_Requirement_: Copy out the data that comes next, character for character, and leave the images aside.

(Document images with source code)
═══

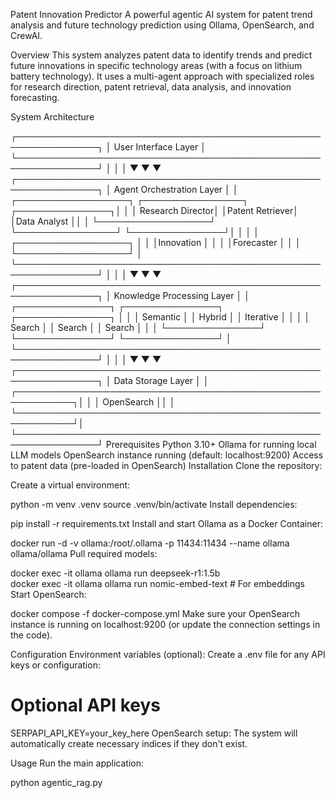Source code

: Patent Innovation Predictor
A powerful agentic AI system for patent trend analysis and future technology prediction using Ollama, OpenSearch, and CrewAI.

Overview
This system analyzes patent data to identify trends and predict future innovations in specific technology areas (with a focus on lithium battery technology). It uses a multi-agent approach with specialized roles for research direction, patent retrieval, data analysis, and innovation forecasting.

System Architecture

┌───────────────────────────────────────────────────────────────┐
│                     User Interface Layer                      │
└───────────────────────────────────────────────────────────────┘
                │                │                │
                ▼                ▼                ▼
┌───────────────────────────────────────────────────────────────┐
│                 Agent Orchestration Layer                     │
│  ┌──────────────────┐   ┌────────────────┐  ┌───────────────┐│
│  │ Research Director│   │Patent Retriever│  │Data Analyst   ││
│  └──────────────────┘   └────────────────┘  └───────────────┘│
│                                                               │
│  ┌──────────────────┐                                         │
│  │Innovation        │                                         │
│  │Forecaster        │                                         │
│  └──────────────────┘                                         │
└───────────────────────────────────────────────────────────────┘
                │                │                │
                ▼                ▼                ▼
┌───────────────────────────────────────────────────────────────┐
│                Knowledge Processing Layer                     │
│  ┌───────────────┐    ┌───────────────┐    ┌───────────────┐ │
│  │ Semantic      │    │ Hybrid        │    │ Iterative     │ │
│  │ Search        │    │ Search        │    │ Search        │ │
│  └───────────────┘    └───────────────┘    └───────────────┘ │
└───────────────────────────────────────────────────────────────┘
                │                │                │
                ▼                ▼                ▼
┌───────────────────────────────────────────────────────────────┐
│                     Data Storage Layer                        │
│  ┌───────────────────────────────────────────────────────────┐│
│  │                       OpenSearch                          ││
│  └───────────────────────────────────────────────────────────┘│
└───────────────────────────────────────────────────────────────┘
Prerequisites
Python 3.10+
Ollama for running local LLM models
OpenSearch instance running (default: localhost:9200)
Access to patent data (pre-loaded in OpenSearch)
Installation
Clone the repository:

Create a virtual environment:

python -m venv .venv
source .venv/bin/activate
Install dependencies:

pip install -r requirements.txt
Install and start Ollama as a Docker Container:

docker run -d -v ollama:/root/.ollama -p 11434:11434 --name ollama ollama/ollama
Pull required models:

docker exec -it ollama ollama run deepseek-r1:1.5b          
docker exec -it ollama ollama run nomic-embed-text # For embeddings
Start OpenSearch:

docker compose -f docker-compose.yml
Make sure your OpenSearch instance is running on localhost:9200 (or update the connection settings in the code).

Configuration
Environment variables (optional):
Create a .env file for any API keys or configuration:

# Optional API keys
SERPAPI_API_KEY=your_key_here
OpenSearch setup:
The system will automatically create necessary indices if they don't exist.

Usage
Run the main application:

python agentic_rag.py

═══

_Completed task_:
Source code

: Patent Innovation Predictor
A powerful agentic AI system for patent trend analysis and future technology prediction using Ollama, OpenSearch, and CrewAI.

Overview
This system analyzes patent data to identify trends and predict future innovations in specific technology areas (with a focus on lithium battery technology). It uses a multi-agent approach with specialized roles for research direction, patent retrieval, data analysis, and innovation forecasting.

System Architecture

┌───────────────────────────────────────────────────────────────┐
│                     User Interface Layer                      │
└───────────────────────────────────────────────────────────────┘
                │                │                │
                ▼                ▼                ▼
┌───────────────────────────────────────────────────────────────┐
│                 Agent Orchestration Layer                     │
│  ┌──────────────────┐   ┌────────────────┐  ┌───────────────┐│
│  │ Research Director│   │Patent Retriever│  │Data Analyst   ││
│  └──────────────────┘   └────────────────┘  └───────────────┘│
│                                                               │
│  ┌──────────────────┐                                         │
│  │Innovation        │                                         │
│  │Forecaster        │                                         │
│  └──────────────────┘                                         │
└───────────────────────────────────────────────────────────────┘
                │                │                │
                ▼                ▼                ▼
┌───────────────────────────────────────────────────────────────┐
│                Knowledge Processing Layer                     │
│  ┌───────────────┐    ┌───────────────┐    ┌───────────────┐ │
│  │ Semantic      │    │ Hybrid        │    │ Iterative     │ │
│  │ Search        │    │ Search        │    │ Search        │ │
│  └───────────────┘    └───────────────┘    └───────────────┘ │
└───────────────────────────────────────────────────────────────┘
                │                │                │
                ▼                ▼                ▼
┌───────────────────────────────────────────────────────────────┐
│                     Data Storage Layer                        │
│  ┌───────────────────────────────────────────────────────────┐│
│  │                       OpenSearch                          ││
│  └───────────────────────────────────────────────────────────┘│
└───────────────────────────────────────────────────────────────┘
Prerequisites
Python 3.10+
Ollama for running local LLM models
OpenSearch instance running (default: localhost:9200)
Access to patent data (pre-loaded in OpenSearch)
Installation
Clone the repository:

Create a virtual environment:

python -m venv .venv
source .venv/bin/activate
Install dependencies:

pip install -r requirements.txt
Install and start Ollama as a Docker Container:

docker run -d -v ollama:/root/.ollama -p 11434:11434 --name ollama ollama/ollama
Pull required models:

docker exec -it ollama ollama run deepseek-r1:1.5b          
docker exec -it ollama ollama run nomic-embed-text # For embeddings
Start OpenSearch:

docker compose -f docker-compose.yml
Make sure your OpenSearch instance is running on localhost:9200 (or update the connection settings in the code).

Configuration
Environment variables (optional):
Create a .env file for any API keys or configuration:

# Optional API keys
SERPAPI_API_KEY=your_key_here
OpenSearch setup:
The system will automatically create necessary indices if they don't exist.

Usage
Run the main application:

python agentic_rag.py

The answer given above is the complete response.